Once Ottoman forces began conquering areas previously held by local lords, the Venetian Senate reassessed Albania's strategic importance. The Council's actions in early 1392 were primarily motivated by the looming threat of Ottoman expansion, rather than any ambitions for territorial acquisition by Venice. This decision reflected concerns over merchant safety and the potential for profit from Albanian lands. Venice's entry into Albanian cities, including Durrës, was carefully planned.

A significant moment in Venice's involvement was highlighted by a Council speech on March 8, 1392, discussing the critical need to secure Durrës against the Ottoman threat. The speakers emphasized the considerable investments Venice had made in protecting the city and warned of the severe consequences if Durrës fell into Ottoman hands. The speech sought to justify Venice's moral responsibility to protect Christians and prevent the city's fall. A detailed plan was proposed, instructing Captain Saraceno Dandolo to meet with Gjergj Thopia, assure him of Venice's support, and secure Durrës castle with Venetian expenses.

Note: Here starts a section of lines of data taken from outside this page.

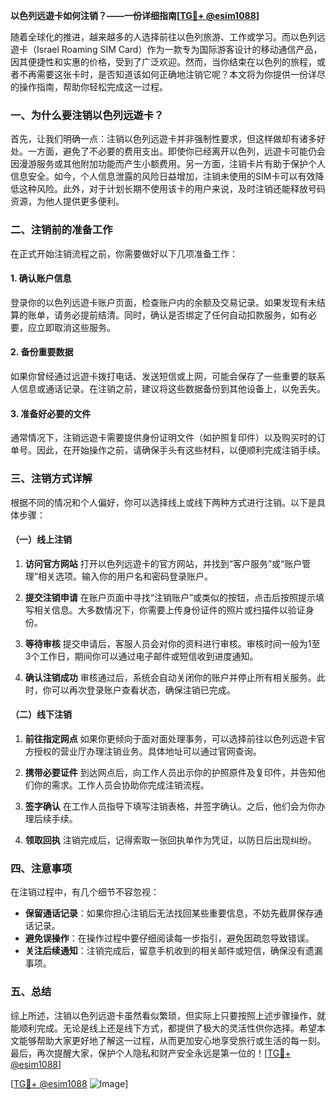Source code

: **以色列远遊卡如何注销？——一份详细指南[[TG💪+ @esim1088](https://t.me/s/esim1088)]**

随着全球化的推进，越来越多的人选择前往以色列旅游、工作或学习。而以色列远遊卡（Israel Roaming SIM Card）作为一款专为国际游客设计的移动通信产品，因其便捷性和实惠的价格，受到了广泛欢迎。然而，当你结束在以色列的旅程，或者不再需要这张卡时，是否知道该如何正确地注销它呢？本文将为你提供一份详尽的操作指南，帮助你轻松完成这一过程。

### 一、为什么要注销以色列远遊卡？

首先，让我们明确一点：注销以色列远遊卡并非强制性要求，但这样做却有诸多好处。一方面，避免了不必要的费用支出。即使你已经离开以色列，远遊卡可能仍会因漫游服务或其他附加功能而产生小额费用。另一方面，注销卡片有助于保护个人信息安全。如今，个人信息泄露的风险日益增加，注销未使用的SIM卡可以有效降低这种风险。此外，对于计划长期不使用该卡的用户来说，及时注销还能释放号码资源，为他人提供更多便利。

### 二、注销前的准备工作

在正式开始注销流程之前，你需要做好以下几项准备工作：

#### 1. 确认账户信息
登录你的以色列远遊卡账户页面，检查账户内的余额及交易记录。如果发现有未结算的账单，请务必提前结清。同时，确认是否绑定了任何自动扣款服务，如有必要，应立即取消这些服务。

#### 2. 备份重要数据
如果你曾经通过远遊卡拨打电话、发送短信或上网，可能会保存了一些重要的联系人信息或通话记录。在注销之前，建议将这些数据备份到其他设备上，以免丢失。

#### 3. 准备好必要的文件
通常情况下，注销远遊卡需要提供身份证明文件（如护照复印件）以及购买时的订单号。因此，在开始操作之前，请确保手头有这些材料，以便顺利完成注销手续。

### 三、注销方式详解

根据不同的情况和个人偏好，你可以选择线上或线下两种方式进行注销。以下是具体步骤：

#### （一）线上注销

1. **访问官方网站**
   打开以色列远遊卡的官方网站，并找到“客户服务”或“账户管理”相关选项。输入你的用户名和密码登录账户。

2. **提交注销申请**
   在账户页面中寻找“注销账户”或类似的按钮，点击后按照提示填写相关信息。大多数情况下，你需要上传身份证件的照片或扫描件以验证身份。

3. **等待审核**
   提交申请后，客服人员会对你的资料进行审核。审核时间一般为1至3个工作日，期间你可以通过电子邮件或短信收到进度通知。

4. **确认注销成功**
   审核通过后，系统会自动关闭你的账户并停止所有相关服务。此时，你可以再次登录账户查看状态，确保注销已完成。

#### （二）线下注销

1. **前往指定网点**
   如果你更倾向于面对面处理事务，可以选择前往以色列远遊卡官方授权的营业厅办理注销业务。具体地址可以通过官网查询。

2. **携带必要证件**
   到达网点后，向工作人员出示你的护照原件及复印件，并告知他们你的需求。工作人员会协助你完成注销流程。

3. **签字确认**
   在工作人员指导下填写注销表格，并签字确认。之后，他们会为你办理后续手续。

4. **领取回执**
   注销完成后，记得索取一张回执单作为凭证，以防日后出现纠纷。

### 四、注意事项

在注销过程中，有几个细节不容忽视：

- **保留通话记录**：如果你担心注销后无法找回某些重要信息，不妨先截屏保存通话记录。
- **避免误操作**：在操作过程中要仔细阅读每一步指引，避免因疏忽导致错误。
- **关注后续通知**：注销完成后，留意手机收到的相关邮件或短信，确保没有遗漏事项。

### 五、总结

综上所述，注销以色列远遊卡虽然看似繁琐，但实际上只要按照上述步骤操作，就能顺利完成。无论是线上还是线下方式，都提供了极大的灵活性供你选择。希望本文能够帮助大家更好地了解这一过程，从而更加安心地享受旅行或生活的每一刻。最后，再次提醒大家，保护个人隐私和财产安全永远是第一位的！[[TG💪+ @esim1088](https://t.me/s/esim1088)]

[[TG💪+ @esim1088](https://t.me/s/esim1088) ![Image](https://i.postimg.cc/4NQfJmqS/Snipaste-2025-05-13-00-14-12.png)]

The Venetian Council, emphasizing its "sincere affection and love" for Gjergj Thopia and the city of Durrës, reassured him of their efforts to protect the city from falling into Ottoman hands. Urging Gjergj to allow Durrës castle to be secured by Venetian forces for the safety of Christianity and the city. At the same time, they assured him that he would retain his rule, governance, and status as lord of Durrës.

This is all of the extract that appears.